Here’s where all the cautions come in.
The paper itself hasn’t been peer-reviewed yet. And there are some
weaknesses in the results.
For example, the spectroscopic signal of glycine is very close to that of
sulfur oxide, so it’s possible there’s an error in the detection of
glycine. And this is only a single detection, not duplicated or verified.
Also, glycine is the simplest of the amino acids and has been found
elsewhere. It’s been detected on comets and meteorites, where there’s
really no hope of life.
It also hasn’t been seen on any other planets than Earth, which means it
would be surprising to see on a world as hostile as Venus.

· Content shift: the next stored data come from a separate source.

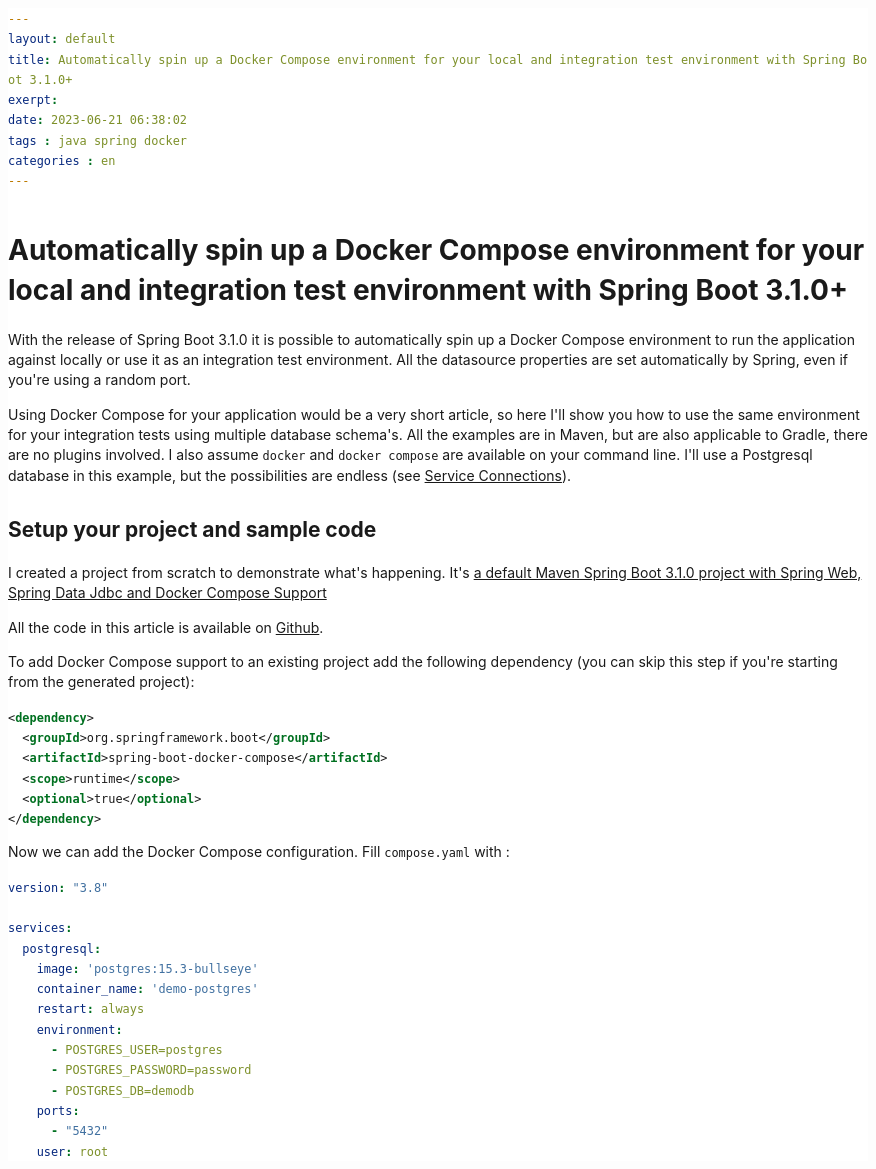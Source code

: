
 ```yaml
---
layout: default
title: Automatically spin up a Docker Compose environment for your local and integration test environment with Spring Boot 3.1.0+
exerpt: 
date: 2023-06-21 06:38:02
tags : java spring docker
categories : en
---
```

Automatically spin up a Docker Compose environment for your local and integration test environment with Spring Boot 3.1.0+
===

With the release of Spring Boot 3.1.0 it is possible to automatically spin up a Docker Compose environment to run the application against locally or use it as an integration test environment. All the datasource properties are set automatically by Spring, even if you're using a random port.



Using Docker Compose for your application would be a very short article, so here I'll show you how to use the same environment for your integration tests using multiple database schema's. 
All the examples are in Maven, but are also applicable to Gradle, there are no plugins involved.
I also assume `docker` and `docker compose` are available on your command line.
I'll use a Postgresql database in this example, but the possibilities are endless (see [Service Connections](https://docs.spring.io/spring-boot/docs/3.1.0/reference/html/features.html#features.docker-compose.service-connections)).

## Setup your project and sample code

I created a project from scratch to demonstrate what's happening. It's [a default Maven Spring Boot 3.1.0 project with Spring Web, Spring Data  Jdbc and Docker Compose Support](https://start.spring.io/#!type=maven-project&language=java&platformVersion=3.1.0&packaging=jar&jvmVersion=17&groupId=io.github.jvwilge&artifactId=compose-demo&name=compose-demo&description=Demo%20project%20for%20Spring%20Boot&packageName=io.github.jvwilge.compose-demo&dependencies=web,data-jdbc,docker-compose)

All the code in this article is available on [Github](https://github.com/jvwilge/spring-boot-docker-compose-demo).

To add Docker Compose support to an existing project add the following dependency (you can skip this step if you're starting from the generated project):
```xml
<dependency>
  <groupId>org.springframework.boot</groupId>
  <artifactId>spring-boot-docker-compose</artifactId>
  <scope>runtime</scope>
  <optional>true</optional>
</dependency>
```

Now we can add the Docker Compose configuration. Fill `compose.yaml` with :
```yaml
version: "3.8"

services:
  postgresql:
    image: 'postgres:15.3-bullseye'
    container_name: 'demo-postgres'
    restart: always
    environment:
      - POSTGRES_USER=postgres
      - POSTGRES_PASSWORD=password
      - POSTGRES_DB=demodb
    ports:
      - "5432"
    user: root
```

To find out, we need more spacecraft visiting Venus. “A Venus mission with
direct sampling from Venusian surface and cloud may confirm the source of
glycine in the planet,” the authors state.

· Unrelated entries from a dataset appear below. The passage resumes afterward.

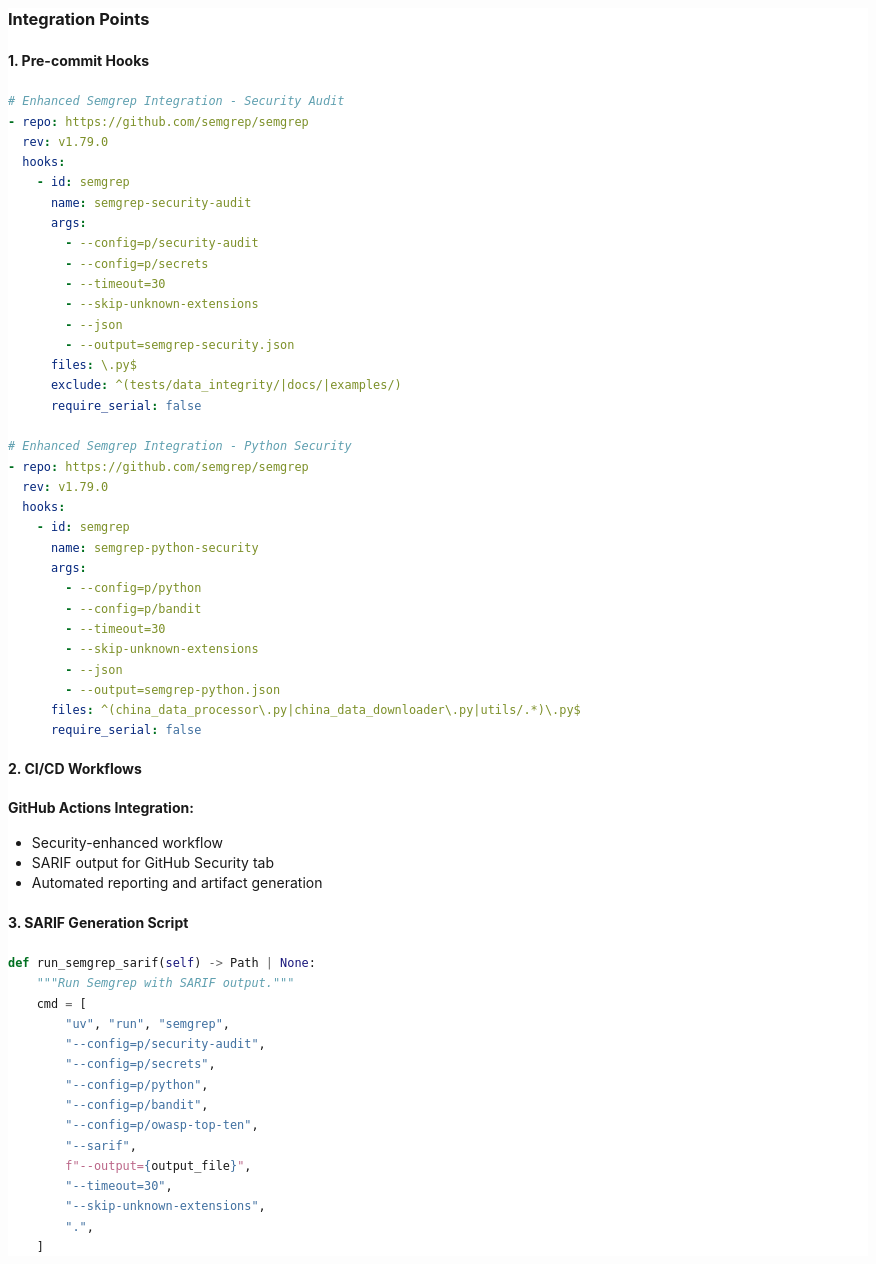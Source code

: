 ### Integration Points

#### 1. Pre-commit Hooks

```yaml
# Enhanced Semgrep Integration - Security Audit
- repo: https://github.com/semgrep/semgrep
  rev: v1.79.0
  hooks:
    - id: semgrep
      name: semgrep-security-audit
      args:
        - --config=p/security-audit
        - --config=p/secrets
        - --timeout=30
        - --skip-unknown-extensions
        - --json
        - --output=semgrep-security.json
      files: \.py$
      exclude: ^(tests/data_integrity/|docs/|examples/)
      require_serial: false

# Enhanced Semgrep Integration - Python Security
- repo: https://github.com/semgrep/semgrep
  rev: v1.79.0
  hooks:
    - id: semgrep
      name: semgrep-python-security
      args:
        - --config=p/python
        - --config=p/bandit
        - --timeout=30
        - --skip-unknown-extensions
        - --json
        - --output=semgrep-python.json
      files: ^(china_data_processor\.py|china_data_downloader\.py|utils/.*)\.py$
      require_serial: false
```

#### 2. CI/CD Workflows

**GitHub Actions Integration:**
- Security-enhanced workflow
- SARIF output for GitHub Security tab
- Automated reporting and artifact generation

#### 3. SARIF Generation Script

```python
def run_semgrep_sarif(self) -> Path | None:
    """Run Semgrep with SARIF output."""
    cmd = [
        "uv", "run", "semgrep",
        "--config=p/security-audit",
        "--config=p/secrets",
        "--config=p/python",
        "--config=p/bandit",
        "--config=p/owasp-top-ten",
        "--sarif",
        f"--output={output_file}",
        "--timeout=30",
        "--skip-unknown-extensions",
        ".",
    ]
```
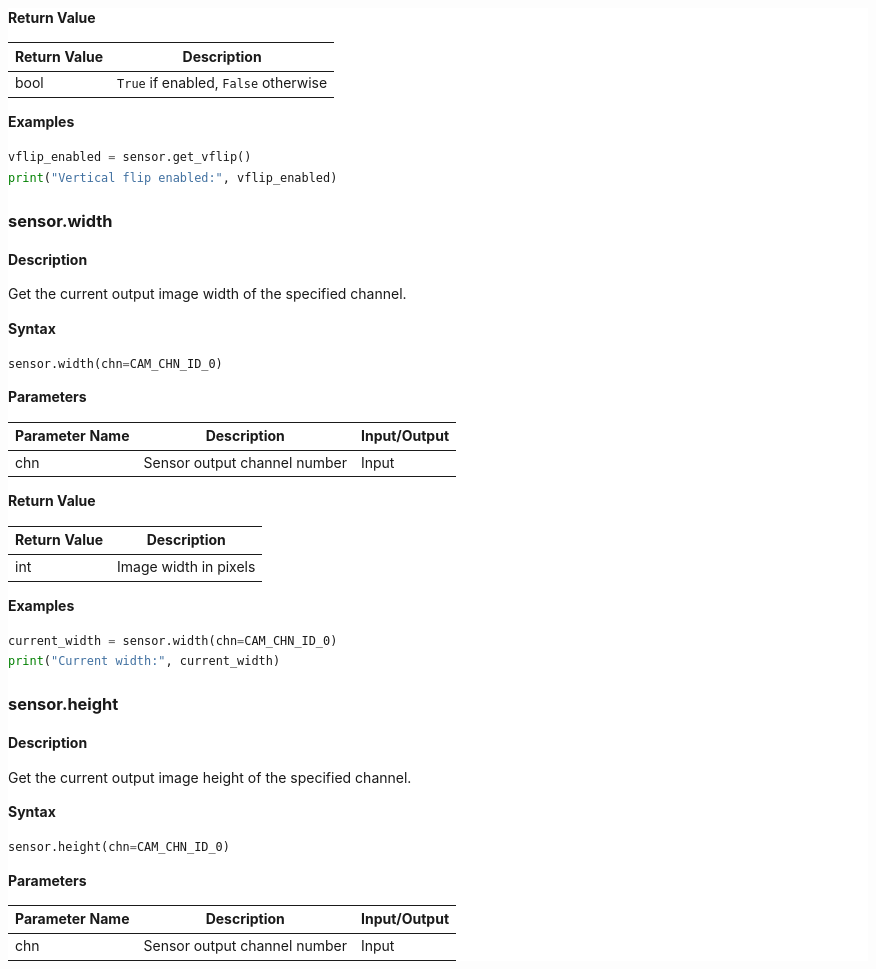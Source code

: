 **Return Value**

| Return Value | Description |
|--------------|-------------|
| bool         | `True` if enabled, `False` otherwise |

**Examples**

```python
vflip_enabled = sensor.get_vflip()
print("Vertical flip enabled:", vflip_enabled)
```

### sensor.width

**Description**

Get the current output image width of the specified channel.

**Syntax**

```python
sensor.width(chn=CAM_CHN_ID_0)
```

**Parameters**

| Parameter Name | Description | Input/Output |
|----------------|-------------|--------------|
| chn            | Sensor output channel number | Input |

**Return Value**

| Return Value | Description |
|--------------|-------------|
| int          | Image width in pixels |

**Examples**

```python
current_width = sensor.width(chn=CAM_CHN_ID_0)
print("Current width:", current_width)
```

### sensor.height

**Description**

Get the current output image height of the specified channel.

**Syntax**

```python
sensor.height(chn=CAM_CHN_ID_0)
```

**Parameters**

| Parameter Name | Description | Input/Output |
|----------------|-------------|--------------|
| chn            | Sensor output channel number | Input |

The detection of glycine, if confirmed, is another intriguing development in
the quest to understand the rise of life. Or it may be showing us that
chemistry that appears to be prebiotic is only prebiotic in rare cases, and
the rest of the time, it means next to nothing. There’s so much we don’t
know, and missions to Venus are the only way to find out more and to answer
some of our questions.
But for now, we can rest assured that life hasn’t been found on Venus.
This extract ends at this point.